## About this exercise:
Your copy should contain exactly the lines from the start of the listing through the line that holds "投射到与光源射人方向相反的方向, 这种现象称为光的反射现象。在通常情况下, 光的反射应满足光的反射定律。", and no pictures.

^^^^^^^^

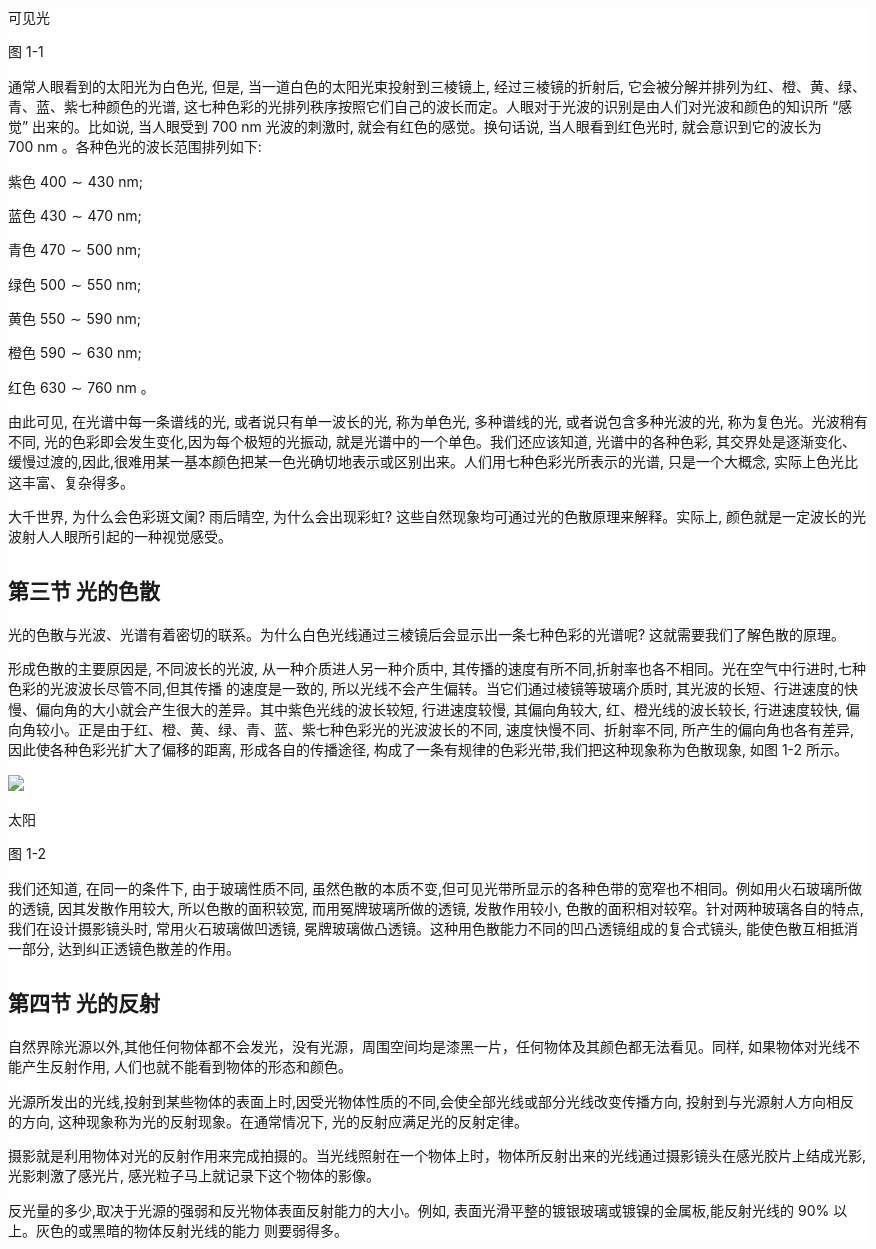 可见光

图 1-1

通常人眼看到的太阳光为白色光, 但是, 当一道白色的太阳光束投射到三棱镜上, 经过三棱镜的折射后, 它会被分解并排列为红、橙、黄、绿、青、蓝、紫七种颜色的光谱, 这七种色彩的光排列秩序按照它们自己的波长而定。人眼对于光波的识别是由人们对光波和颜色的知识所 “感觉” 出来的。比如说, 当人眼受到 700 nm 光波的刺激时, 就会有红色的感觉。换句话说, 当人眼看到红色光时, 就会意识到它的波长为 $700 \mathrm{~nm}$ 。各种色光的波长范围排列如下:

紫色 $400 \sim 430 \mathrm{~nm} ;$

蓝色 $430 \sim 470 \mathrm{~nm} ;$

青色 $470 \sim 500 \mathrm{~nm} ;$

绿色 $500 \sim 550 \mathrm{~nm} ;$

黄色 $550 \sim 590 \mathrm{~nm} ;$

橙色 $590 \sim 630 \mathrm{~nm} ;$

红色 $630 \sim 760 \mathrm{~nm}$ 。

由此可见, 在光谱中每一条谱线的光, 或者说只有单一波长的光, 称为单色光, 多种谱线的光, 或者说包含多种光波的光, 称为复色光。光波稍有不同, 光的色彩即会发生变化,因为每个极短的光振动, 就是光谱中的一个单色。我们还应该知道, 光谱中的各种色彩, 其交界处是逐渐变化、缓慢过渡的,因此,很难用某一基本颜色把某一色光确切地表示或区别出来。人们用七种色彩光所表示的光谱, 只是一个大概念, 实际上色光比这丰富、复杂得多。

大千世界, 为什么会色彩斑文阑? 雨后晴空, 为什么会出现彩虹? 这些自然现象均可通过光的色散原理来解释。实际上, 颜色就是一定波长的光波射人人眼所引起的一种视觉感受。

## 第三节 光的色散

光的色散与光波、光谱有着密切的联系。为什么白色光线通过三棱镜后会显示出一条七种色彩的光谱呢? 这就需要我们了解色散的原理。

形成色散的主要原因是, 不同波长的光波, 从一种介质进人另一种介质中, 其传播的速度有所不同,折射率也各不相同。光在空气中行进时,七种色彩的光波波长尽管不同,但其传播
的速度是一致的, 所以光线不会产生偏转。当它们通过棱镜等玻璃介质时, 其光波的长短、行进速度的快慢、偏向角的大小就会产生很大的差异。其中紫色光线的波长较短, 行进速度较慢, 其偏向角较大, 红、橙光线的波长较长, 行进速度较快, 偏向角较小。正是由于红、橙、黄、绿、青、蓝、紫七种色彩光的光波波长的不同, 速度快慢不同、折射率不同, 所产生的偏向角也各有差异, 因此使各种色彩光扩大了偏移的距离, 形成各自的传播途径, 构成了一条有规律的色彩光带,我们把这种现象称为色散现象, 如图 1-2 所示。

![](https://cdn.mathpix.com/cropped/2024_05_06_a8a84952f71d89af5064g-009.jpg?height=522&width=762&top_left_y=403&top_left_x=379)

太阳

图 1-2

我们还知道, 在同一的条件下, 由于玻璃性质不同, 虽然色散的本质不变,但可见光带所显示的各种色带的宽窄也不相同。例如用火石玻璃所做的透镜, 因其发散作用较大, 所以色散的面积较宽, 而用冤牌玻璃所做的透镜, 发散作用较小, 色散的面积相对较窄。针对两种玻璃各自的特点, 我们在设计摄影镜头时, 常用火石玻璃做凹透镜, 冕牌玻璃做凸透镜。这种用色散能力不同的凹凸透镜组成的复合式镜头, 能使色散互相抵消一部分, 达到纠正透镜色散差的作用。

## 第四节 光的反射

自然界除光源以外,其他任何物体都不会发光，没有光源，周围空间均是漆黑一片，任何物体及其颜色都无法看见。同样, 如果物体对光线不能产生反射作用, 人们也就不能看到物体的形态和颜色。

光源所发出的光线,投射到某些物体的表面上时,因受光物体性质的不同,会使全部光线或部分光线改变传播方向, 投射到与光源射人方向相反的方向, 这种现象称为光的反射现象。在通常情况下, 光的反射应满足光的反射定律。

摄影就是利用物体对光的反射作用来完成拍摄的。当光线照射在一个物体上时，物体所反射出来的光线通过摄影镜头在感光胶片上结成光影, 光影刺激了感光片, 感光粒子马上就记录下这个物体的影像。

反光量的多少,取决于光源的强弱和反光物体表面反射能力的大小。例如, 表面光滑平整的镀银玻璃或镀镍的金属板,能反射光线的 $90 \%$ 以上。灰色的或黑暗的物体反射光线的能力
则要弱得多。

^^^^^^^^

## Task result:
 可见光

图 1-1

通常人眼看到的太阳光为白色光, 但是, 当一道白色的太阳光束投射到三棱镜上, 经过三棱镜的折射后, 它会被分解并排列为红、橙、黄、绿、青、蓝、紫七种颜色的光谱, 这七种色彩的光排列秩序按照它们自己的波长而定。人眼对于光波的识别是由人们对光波和颜色的知识所 “感觉” 出来的。比如说, 当人眼受到 700 nm 光波的刺激时, 就会有红色的感觉。换句话说, 当人眼看到红色光时, 就会意识到它的波长为 $700 \mathrm{~nm}$ 。各种色光的波长范围排列如下:

紫色 $400 \sim 430 \mathrm{~nm} ;$

蓝色 $430 \sim 470 \mathrm{~nm} ;$

青色 $470 \sim 500 \mathrm{~nm} ;$

绿色 $500 \sim 550 \mathrm{~nm} ;$

黄色 $550 \sim 590 \mathrm{~nm} ;$

橙色 $590 \sim 630 \mathrm{~nm} ;$

红色 $630 \sim 760 \mathrm{~nm}$ 。

由此可见, 在光谱中每一条谱线的光, 或者说只有单一波长的光, 称为单色光, 多种谱线的光, 或者说包含多种光波的光, 称为复色光。光波稍有不同, 光的色彩即会发生变化,因为每个极短的光振动, 就是光谱中的一个单色。我们还应该知道, 光谱中的各种色彩, 其交界处是逐渐变化、缓慢过渡的,因此,很难用某一基本颜色把某一色光确切地表示或区别出来。人们用七种色彩光所表示的光谱, 只是一个大概念, 实际上色光比这丰富、复杂得多。

大千世界, 为什么会色彩斑文阑? 雨后晴空, 为什么会出现彩虹? 这些自然现象均可通过光的色散原理来解释。实际上, 颜色就是一定波长的光波射人人眼所引起的一种视觉感受。

## 第三节 光的色散

光的色散与光波、光谱有着密切的联系。为什么白色光线通过三棱镜后会显示出一条七种色彩的光谱呢? 这就需要我们了解色散的原理。

形成色散的主要原因是, 不同波长的光波, 从一种介质进人另一种介质中, 其传播的速度有所不同,折射率也各不相同。光在空气中行进时,七种色彩的光波波长尽管不同,但其传播
的速度是一致的, 所以光线不会产生偏转。当它们通过棱镜等玻璃介质时, 其光波的长短、行进速度的快慢、偏向角的大小就会产生很大的差异。其中紫色光线的波长较短, 行进速度较慢, 其偏向角较大, 红、橙光线的波长较长, 行进速度较快, 偏向角较小。正是由于红、橙、黄、绿、青、蓝、紫七种色彩光的光波波长的不同, 速度快慢不同、折射率不同, 所产生的偏向角也各有差异, 因此使各种色彩光扩大了偏移的距离, 形成各自的传播途径, 构成了一条有规律的色彩光带,我们把这种现象称为色散现象, 如图 1-2 所示。

![](https://cdn.mathpix.com/cropped/2024_05_06_a8a84952f71d89af5064g-009.jpg?height=522&width=762&top_left_y=403&top_left_x=379)

太阳

图 1-2

我们还知道, 在同一的条件下, 由于玻璃性质不同, 虽然色散的本质不变,但可见光带所显示的各种色带的宽窄也不相同。例如用火石玻璃所做的透镜, 因其发散作用较大, 所以色散的面积较宽, 而用冤牌玻璃所做的透镜, 发散作用较小, 色散的面积相对较窄。针对两种玻璃各自的特点, 我们在设计摄影镜头时, 常用火石玻璃做凹透镜, 冕牌玻璃做凸透镜。这种用色散能力不同的凹凸透镜组成的复合式镜头, 能使色散互相抵消一部分, 达到纠正透镜色散差的作用。

## 第四节 光的反射

自然界除光源以外,其他任何物体都不会发光，没有光源，周围空间均是漆黑一片，任何物体及其颜色都无法看见。同样, 如果物体对光线不能产生反射作用, 人们也就不能看到物体的形态和颜色。

光源所发出的光线,投射到某些物体的表面上时,因受光物体性质的不同,会使全部光线或部分光线改变传播方向, 投射到与光源射人方向相反的方向, 这种现象称为光的反射现象。在通常情况下, 光的反射应满足光的反射定律。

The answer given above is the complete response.